I bet if Billy Ray Cyrus had it to do all over again that he would not have let Miley get into showbiz and would rather have had a sane, sober and safe offspring rather than millions of dollars and a daughter who imitates the grungiest of pirate hookers.
Now, I’m not here to beat up on Billy Ray, but Billy … what were you thinkin’, brother? You let hellish Hollywood run your life and your kid’s life. What did you think was going to happen? Those diphthongs in Tinsel Town don’t give two flips whether or not you and your kid live or die as long as their checks clear. Therefore, as you well know by now, they’ll push your kid and others to take kiddie porn pics, grind a pole at a Teen Choice award, shack up with a Justin Timberlake wannabe for PR, twerk in a camera lens and rub Robin Thicke’s penis on stage if it’ll bank them some Benjamins.
I hope all fathers far and wide learn the serious moral of the Miley story. Here’s my gleanings from beholding this train wreck.
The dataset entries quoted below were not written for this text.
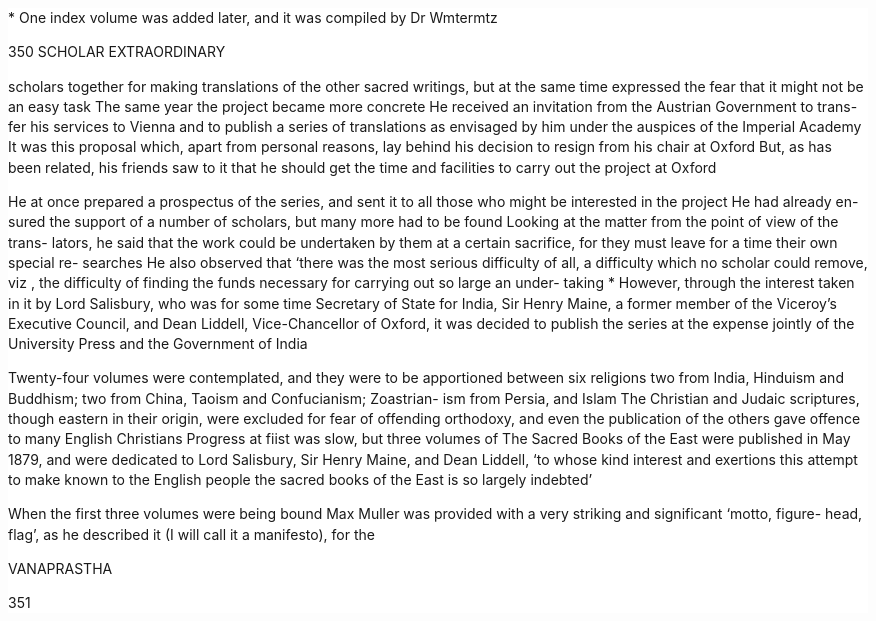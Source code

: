 \* One index volume was added later, and it was compiled by Dr Wmtermtz 



350 SCHOLAR EXTRAORDINARY 

scholars together for making translations of the other sacred 
writings, but at the same time expressed the fear that it might not 
be an easy task The same year the project became more concrete 
He received an invitation from the Austrian Government to trans- 
fer his services to Vienna and to publish a series of translations as 
envisaged by him under the auspices of the Imperial Academy It 
was this proposal which, apart from personal reasons, lay behind his 
decision to resign from his chair at Oxford But, as has been related, 
his friends saw to it that he should get the time and facilities to 
carry out the project at Oxford 

He at once prepared a prospectus of the series, and sent it to all 
those who might be interested in the project He had already en- 
sured the support of a number of scholars, but many more had to 
be found Looking at the matter from the point of view of the trans- 
lators, he said that the work could be undertaken by them at a 
certain sacrifice, for they must leave for a time their own special re- 
searches He also observed that ‘there was the most serious difficulty 
of all, a difficulty which no scholar could remove, viz , the difficulty 
of finding the funds necessary for carrying out so large an under- 
taking \* However, through the interest taken in it by Lord Salisbury, 
who was for some time Secretary of State for India, Sir Henry 
Maine, a former member of the Viceroy’s Executive Council, and 
Dean Liddell, Vice-Chancellor of Oxford, it was decided to publish 
the series at the expense jointly of the University Press and the 
Government of India 

Twenty-four volumes were contemplated, and they were to be 
apportioned between six religions two from India, Hinduism and 
Buddhism; two from China, Taoism and Confucianism; Zoastrian- 
ism from Persia, and Islam The Christian and Judaic scriptures, 
though eastern in their origin, were excluded for fear of offending 
orthodoxy, and even the publication of the others gave offence to 
many English Christians Progress at fiist was slow, but three 
volumes of The Sacred Books of the East were published in May 
1879, and were dedicated to Lord Salisbury, Sir Henry Maine, 
and Dean Liddell, ‘to whose kind interest and exertions this attempt 
to make known to the English people the sacred books of the East 
is so largely indebted’ 

When the first three volumes were being bound Max Muller 
was provided with a very striking and significant ‘motto, figure- 
head, flag’, as he described it (I will call it a manifesto), for the 



VANAPRASTHA 


351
1. Fame is BS. You can have it one year and be a drunken alley cat the next. So when it comes to your kids, focus on longevity, character, excellence, righteousness and true grit. True success is the business of greatness. Anyone can hump a pole.
2. If you, parent, put your little kid into the entertainment industry then you’re a sick dog.
3. Trust no one who says they’re “here to help you and your kid’s career.”
4. If anyone tries to put a wedge between you and your child, kick his or her ass.
5. Go online and show your kids what STDs look like when they’ve taken root in a promiscuous body. That’s a shocker.